Reivew Adam with me

5 minute read

Published:

Adam作为一种自适应的优化算法, 结合了Momentum以及RMSprop算法, 一方面参考动量作为参数更新方向, 一方面计算梯度的指数加权平方. Adam在深度学习领域有广泛的实用性, 同时也是过去五年来被cite数量最多的scientific paper, 根据Nature Index and Google Scholar, 被戏称为AI Paper计数器.

Fundamental

基于$\beta_1$和$\beta_2$这两个移动平均的衰减率, 我们可以得到一阶矩$M_t$, 二阶矩$G_t$, 可以分别看作梯度的平均值和方差.

\[M_t = \beta_1 M_{t-1} + (1-\beta_1) \boldsymbol{g}_{t} \\ G_t = \beta_2 G_{t-1} + (1-\beta_2) \boldsymbol{g}_{t} \odot \boldsymbol{g}_{t}\]

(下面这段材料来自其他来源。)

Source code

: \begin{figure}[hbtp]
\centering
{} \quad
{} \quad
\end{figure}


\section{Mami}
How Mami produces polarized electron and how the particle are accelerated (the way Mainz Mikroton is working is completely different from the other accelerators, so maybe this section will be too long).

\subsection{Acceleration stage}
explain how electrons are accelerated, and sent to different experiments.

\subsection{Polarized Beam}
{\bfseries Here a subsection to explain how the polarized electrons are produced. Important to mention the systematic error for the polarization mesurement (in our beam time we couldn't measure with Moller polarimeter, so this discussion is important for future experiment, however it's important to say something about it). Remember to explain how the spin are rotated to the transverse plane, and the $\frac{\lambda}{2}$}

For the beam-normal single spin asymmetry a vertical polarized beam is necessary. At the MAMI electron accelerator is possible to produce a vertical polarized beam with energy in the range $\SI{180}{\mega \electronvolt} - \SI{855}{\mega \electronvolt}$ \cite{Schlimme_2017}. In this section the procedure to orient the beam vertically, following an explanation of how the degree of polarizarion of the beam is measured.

通常我们会需要对$M_t$以及$G_t$进行偏差修正(bias correction):

\[\hat{M}_{t} = \frac{M_t}{1-\beta^t_1} \\ \hat{G}_{t} = \frac{G_t}{1-\beta^t_2}\]

从而计算参数更新差值为:

\[\begin{align*} \Delta\boldsymbol{\theta}_{t} &= - \alpha \cdot \frac{\hat{M}_{t}} {\sqrt{\hat{G}_{t}} + \epsilon} \\ &= - \alpha \cdot \frac{M_t}{1-\beta^t_1} \frac{1-\beta^t_2}{G_t} \\ &= - \alpha \cdot \frac{\sqrt{1-\beta^t_2}}{1-\beta^t_1} \frac{M_t}{\sqrt{G_t} + \epsilon} \end{align*}\]

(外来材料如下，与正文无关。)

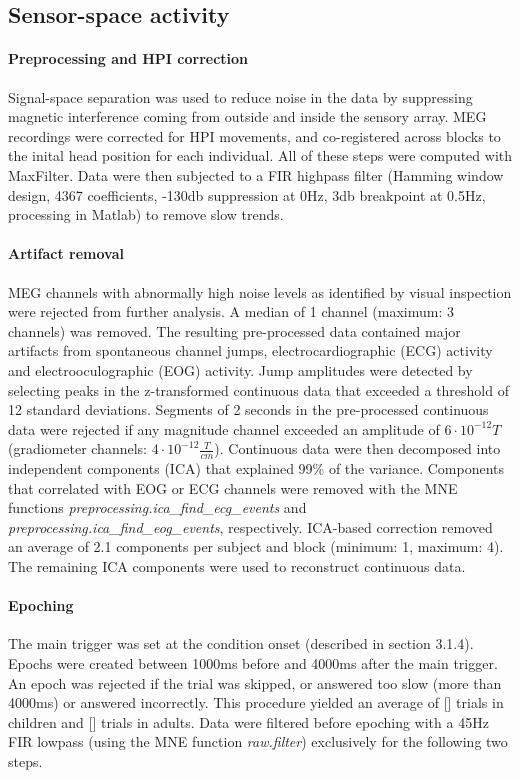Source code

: \subsection{Sensor-space activity}

\paragraph{Preprocessing and HPI correction}
Signal-space separation \cite{3.3.SSS} was used to reduce noise in the data by suppressing magnetic interference coming from outside and inside the sensory array.
MEG recordings were corrected for HPI movements, and co-registered across blocks to the inital head position for each individual.
All of these steps were computed with MaxFilter.
Data were then subjected to a FIR highpass filter (Hamming window design, 4367 coefficients, -130db suppression at 0Hz, 3db breakpoint at 0.5Hz, processing in Matlab) to remove slow trends.

\paragraph{Artifact removal}
MEG channels with abnormally high noise levels as identified by visual inspection were rejected from further analysis. A median of 1 channel (maximum: 3 channels) was removed.
The resulting pre-processed data contained major artifacts from spontaneous channel jumps, electrocardiographic (ECG) activity and electrooculographic (EOG) activity.
Jump amplitudes were detected by selecting peaks in the z-transformed continuous data that exceeded a threshold of 12 standard deviations.
Segments of 2 seconds in the pre-processed continuous data were rejected if any magnitude channel exceeded an amplitude of $6\cdot10^{-12}T$ (gradiometer channels: $4\cdot10^{-12}\frac{T}{cm}$).
Continuous data were then decomposed into independent components (ICA) that explained 99\% of the variance.
Components that correlated with EOG or ECG channels were removed with the MNE functions \emph{preprocessing.ica\_find\_ecg\_events} and \emph{preprocessing.ica\_find\_eog\_events}, respectively.
ICA-based correction removed an average of 2.1 components per subject and block (minimum: 1, maximum: 4).
The remaining ICA components were used to reconstruct continuous data.

\paragraph{Epoching}
The main trigger was set at the condition onset (described in section 3.1.4).
Epochs were created between 1000ms before and 4000ms after the main trigger.
An epoch was rejected if the trial was skipped, or answered too slow (more than 4000ms) or answered incorrectly.
This procedure yielded an average of [] trials in children and [] trials in adults.
Data were filtered before epoching with a 45Hz FIR lowpass (using the MNE function \emph{raw.filter}) exclusively for the following two steps.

其中$\alpha$是学习率, 也就是我们常说的learning rate. 但是在实际implement中, 在代码实现层面通常会将bias correction加入到$\alpha$的计算中, 即:

\[\hat{\alpha} = \alpha \frac{\sqrt{1-\beta^t_2}}{1-\beta^t_1}\]

实际上得到的参数更新差值为:

\[\Delta\hat{\boldsymbol{\theta}}_{t} = - \hat{\alpha} \cdot \frac{M_t}{\sqrt{G_t}+ \epsilon}\]

上述步骤也在Adam原文中的算法流程中得到体现:

image-20210930110315779

Bias Correction

那么为什么我们要进行偏差修正呢, Bias Correction在训练过程中扮演了什么样的作用呢, 我们先来看一下论文原文的解释:

In case of sparse gradients, for a reliable estimate of the second moment one needs to average over many gradients by chosing a small value of β2; however it is exactly this case of small β2 where a lack of initialisation bias correction would lead to initial steps that are much larger.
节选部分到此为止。